:: Task description ::
The answer should be an exact repeat of the stretch of material below from the line containing "Second Chief Directorate" through the line containing "preter for Syrian".

:: Data for analysis ::
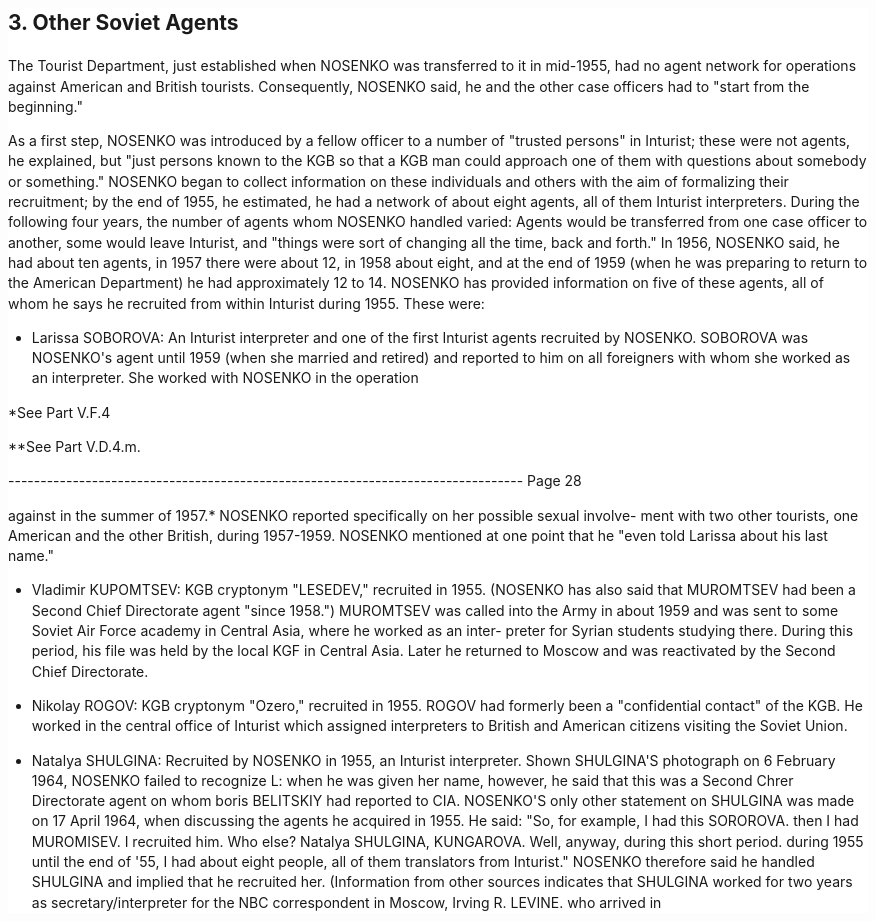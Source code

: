 ## 3. Other Soviet Agents

The Tourist Department, just established when NOSENKO was transferred to it in mid-1955, had no agent network for operations against American and British tourists. Consequently, NOSENKO said, he and the other case officers had to "start from the beginning."

As a first step, NOSENKO was introduced by a fellow officer to a number of "trusted persons" in Inturist; these were not agents, he explained, but "just persons known to the KGB so that a KGB man could approach one of them with questions about somebody or something." NOSENKO began to collect information on these individuals and others with the aim of formalizing their recruitment; by the end of 1955, he estimated, he had a network of about eight agents, all of them Inturist interpreters. During the following four years, the number of agents whom NOSENKO handled varied: Agents would be transferred from one case officer to another, some would leave Inturist, and "things were sort of changing all the time, back and forth." In 1956, NOSENKO said, he had about ten agents, in 1957 there were about 12, in 1958 about eight, and at the end of 1959 (when he was preparing to return to the American Department) he had approximately 12 to 14. NOSENKO has provided information on five of these agents, all of whom he says he recruited from within Inturist during 1955. These were:

- Larissa SOBOROVA: An Inturist interpreter and one of the first Inturist agents recruited by NOSENKO. SOBOROVA was NOSENKO's agent until 1959 (when she married and retired) and reported to him on all foreigners with whom she worked as an interpreter. She worked with NOSENKO in the operation

*See Part V.F.4

**See Part V.D.4.m.


-------------------------------------------------------------------------------- Page 28

against
in the summer of 1957.*
NOSENKO reported specifically on her possible sexual involve-
ment with two other tourists, one American and the other British,
during 1957-1959. NOSENKO mentioned at one point that he "even
told Larissa about his last name."

- Vladimir KUPOMTSEV: KGB cryptonym "LESEDEV," recruited
  in 1955. (NOSENKO has also said that MUROMTSEV had been a
  Second Chief Directorate agent "since 1958.") MUROMTSEV was
  called into the Army in about 1959 and was sent to some Soviet
  Air Force academy in Central Asia, where he worked as an inter-
  preter for Syrian students studying there. During this period,
  his file was held by the local KGF in Central Asia. Later he
  returned to Moscow and was reactivated by the Second Chief
  Directorate.

- Nikolay ROGOV: KGB cryptonym "Ozero," recruited in 1955.
  ROGOV had formerly been a "confidential contact" of the KGB.
  He worked in the central office of Inturist which assigned
  interpreters to British and American citizens visiting the
  Soviet Union.

- Natalya SHULGINA: Recruited by NOSENKO in 1955, an
  Inturist interpreter. Shown SHULGINA'S photograph on 6 February
  1964, NOSENKO failed to recognize L: when he was given her name,
  however, he said that this was a Second Chrer Directorate agent
  on whom boris BELITSKIY had reported to CIA. NOSENKO'S only
  other statement on SHULGINA was made on 17 April 1964, when
  discussing the agents he acquired in 1955. He said: "So, for
  example, I had this SOROROVA. then I had MUROMISEV. I recruited
  him. Who else? Natalya SHULGINA, KUNGAROVA. Well, anyway,
  during this short period. during 1955 until the end of '55, I
  had about eight people, all of them translators from Inturist."
  NOSENKO therefore said he handled SHULGINA and implied that he
  recruited her. (Information from other sources indicates that
  SHULGINA worked for two years as secretary/interpreter for the
  NBC correspondent in Moscow, Irving R. LEVINE. who arrived in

:: Response to this exercise ::
  Second Chief Directorate agent "since 1958.") MUROMTSEV was
  called into the Army in about 1959 and was sent to some Soviet
  Air Force academy in Central Asia, where he worked as an inter-
  preter for Syrian students studying there. During this period,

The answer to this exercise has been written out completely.